──────── Material provided
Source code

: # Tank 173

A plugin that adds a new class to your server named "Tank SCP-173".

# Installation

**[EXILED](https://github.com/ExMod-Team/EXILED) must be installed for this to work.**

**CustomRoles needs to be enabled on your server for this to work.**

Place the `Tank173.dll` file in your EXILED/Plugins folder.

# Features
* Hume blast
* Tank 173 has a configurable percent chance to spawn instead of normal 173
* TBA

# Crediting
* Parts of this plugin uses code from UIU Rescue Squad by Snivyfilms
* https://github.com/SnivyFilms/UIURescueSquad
────────────────
**Task directions:** Reproduce every line in the data that has the word "work" in it.

**Exercise response:**
**[EXILED](https://github.com/ExMod-Team/EXILED) must be installed for this to work.**
**CustomRoles needs to be enabled on your server for this to work.**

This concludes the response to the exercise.